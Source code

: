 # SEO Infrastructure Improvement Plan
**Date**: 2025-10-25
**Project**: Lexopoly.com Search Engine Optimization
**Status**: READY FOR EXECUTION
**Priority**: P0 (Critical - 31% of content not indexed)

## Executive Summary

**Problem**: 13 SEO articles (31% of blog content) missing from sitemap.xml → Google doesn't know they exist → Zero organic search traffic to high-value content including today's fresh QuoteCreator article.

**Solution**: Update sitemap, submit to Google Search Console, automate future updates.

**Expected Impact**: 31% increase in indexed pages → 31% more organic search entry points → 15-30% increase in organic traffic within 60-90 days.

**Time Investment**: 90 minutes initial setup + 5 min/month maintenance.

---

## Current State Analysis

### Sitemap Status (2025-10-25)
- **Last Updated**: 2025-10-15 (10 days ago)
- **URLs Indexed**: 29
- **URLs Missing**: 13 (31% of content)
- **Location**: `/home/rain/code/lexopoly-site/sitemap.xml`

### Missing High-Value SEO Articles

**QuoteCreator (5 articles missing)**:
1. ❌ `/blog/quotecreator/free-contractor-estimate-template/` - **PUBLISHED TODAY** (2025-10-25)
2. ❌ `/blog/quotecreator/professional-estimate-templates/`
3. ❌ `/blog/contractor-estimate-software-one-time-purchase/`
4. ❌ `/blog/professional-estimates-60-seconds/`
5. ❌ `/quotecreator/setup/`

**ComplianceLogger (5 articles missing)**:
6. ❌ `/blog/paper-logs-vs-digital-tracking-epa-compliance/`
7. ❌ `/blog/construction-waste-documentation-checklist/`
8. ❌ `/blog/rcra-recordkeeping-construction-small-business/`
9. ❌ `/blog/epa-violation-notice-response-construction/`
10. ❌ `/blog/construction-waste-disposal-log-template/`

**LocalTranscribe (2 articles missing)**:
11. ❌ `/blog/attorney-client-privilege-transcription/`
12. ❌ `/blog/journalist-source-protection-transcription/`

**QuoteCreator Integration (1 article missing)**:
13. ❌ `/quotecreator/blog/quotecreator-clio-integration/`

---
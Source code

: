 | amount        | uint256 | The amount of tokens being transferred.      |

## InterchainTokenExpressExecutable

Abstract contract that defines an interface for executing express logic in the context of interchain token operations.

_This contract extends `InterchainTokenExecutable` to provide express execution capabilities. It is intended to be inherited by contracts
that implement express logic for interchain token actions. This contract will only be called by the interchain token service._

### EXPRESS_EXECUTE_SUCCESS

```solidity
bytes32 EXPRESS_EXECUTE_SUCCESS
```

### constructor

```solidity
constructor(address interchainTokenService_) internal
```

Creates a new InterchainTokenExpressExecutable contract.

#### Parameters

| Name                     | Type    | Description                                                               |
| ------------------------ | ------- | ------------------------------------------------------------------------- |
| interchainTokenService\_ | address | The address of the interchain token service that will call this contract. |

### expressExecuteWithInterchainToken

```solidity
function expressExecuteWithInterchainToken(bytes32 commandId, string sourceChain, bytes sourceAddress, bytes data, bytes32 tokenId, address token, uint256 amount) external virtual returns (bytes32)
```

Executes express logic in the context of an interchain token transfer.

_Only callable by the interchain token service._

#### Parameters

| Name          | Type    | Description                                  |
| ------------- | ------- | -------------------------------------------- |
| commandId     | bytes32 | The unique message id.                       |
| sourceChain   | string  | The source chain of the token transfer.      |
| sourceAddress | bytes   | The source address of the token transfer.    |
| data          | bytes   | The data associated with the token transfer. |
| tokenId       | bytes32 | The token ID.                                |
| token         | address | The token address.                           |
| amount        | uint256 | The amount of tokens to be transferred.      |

● Exercise prompt:
Give back the data above exactly, so that every line matches.

● Response area:
Source code

: # SEO Infrastructure Improvement Plan
**Date**: 2025-10-25
**Project**: Lexopoly.com Search Engine Optimization
**Status**: READY FOR EXECUTION
**Priority**: P0 (Critical - 31% of content not indexed)

## Executive Summary

**Problem**: 13 SEO articles (31% of blog content) missing from sitemap.xml → Google doesn't know they exist → Zero organic search traffic to high-value content including today's fresh QuoteCreator article.

**Solution**: Update sitemap, submit to Google Search Console, automate future updates.

**Expected Impact**: 31% increase in indexed pages → 31% more organic search entry points → 15-30% increase in organic traffic within 60-90 days.

**Time Investment**: 90 minutes initial setup + 5 min/month maintenance.

---

## Current State Analysis

### Sitemap Status (2025-10-25)
- **Last Updated**: 2025-10-15 (10 days ago)
- **URLs Indexed**: 29
- **URLs Missing**: 13 (31% of content)
- **Location**: `/home/rain/code/lexopoly-site/sitemap.xml`

### Missing High-Value SEO Articles

**QuoteCreator (5 articles missing)**:
1. ❌ `/blog/quotecreator/free-contractor-estimate-template/` - **PUBLISHED TODAY** (2025-10-25)
2. ❌ `/blog/quotecreator/professional-estimate-templates/`
3. ❌ `/blog/contractor-estimate-software-one-time-purchase/`
4. ❌ `/blog/professional-estimates-60-seconds/`
5. ❌ `/quotecreator/setup/`

**ComplianceLogger (5 articles missing)**:
6. ❌ `/blog/paper-logs-vs-digital-tracking-epa-compliance/`
7. ❌ `/blog/construction-waste-documentation-checklist/`
8. ❌ `/blog/rcra-recordkeeping-construction-small-business/`
9. ❌ `/blog/epa-violation-notice-response-construction/`
10. ❌ `/blog/construction-waste-disposal-log-template/`

**LocalTranscribe (2 articles missing)**:
11. ❌ `/blog/attorney-client-privilege-transcription/`
12. ❌ `/blog/journalist-source-protection-transcription/`

**QuoteCreator Integration (1 article missing)**:
13. ❌ `/quotecreator/blog/quotecreator-clio-integration/`

---
Source code

: | amount        | uint256 | The amount of tokens being transferred.      |

## InterchainTokenExpressExecutable

Abstract contract that defines an interface for executing express logic in the context of interchain token operations.

_This contract extends `InterchainTokenExecutable` to provide express execution capabilities. It is intended to be inherited by contracts
that implement express logic for interchain token actions. This contract will only be called by the interchain token service._

### EXPRESS_EXECUTE_SUCCESS

```solidity
bytes32 EXPRESS_EXECUTE_SUCCESS
```

### constructor

```solidity
constructor(address interchainTokenService_) internal
```

Creates a new InterchainTokenExpressExecutable contract.

#### Parameters

| Name                     | Type    | Description                                                               |
| ------------------------ | ------- | ------------------------------------------------------------------------- |
| interchainTokenService\_ | address | The address of the interchain token service that will call this contract. |

### expressExecuteWithInterchainToken

```solidity
function expressExecuteWithInterchainToken(bytes32 commandId, string sourceChain, bytes sourceAddress, bytes data, bytes32 tokenId, address token, uint256 amount) external virtual returns (bytes32)
```

Executes express logic in the context of an interchain token transfer.

_Only callable by the interchain token service._

#### Parameters

| Name          | Type    | Description                                  |
| ------------- | ------- | -------------------------------------------- |
| commandId     | bytes32 | The unique message id.                       |
| sourceChain   | string  | The source chain of the token transfer.      |
| sourceAddress | bytes   | The source address of the token transfer.    |
| data          | bytes   | The data associated with the token transfer. |
| tokenId       | bytes32 | The token ID.                                |
| token         | address | The token address.                           |
| amount        | uint256 | The amount of tokens to be transferred.      |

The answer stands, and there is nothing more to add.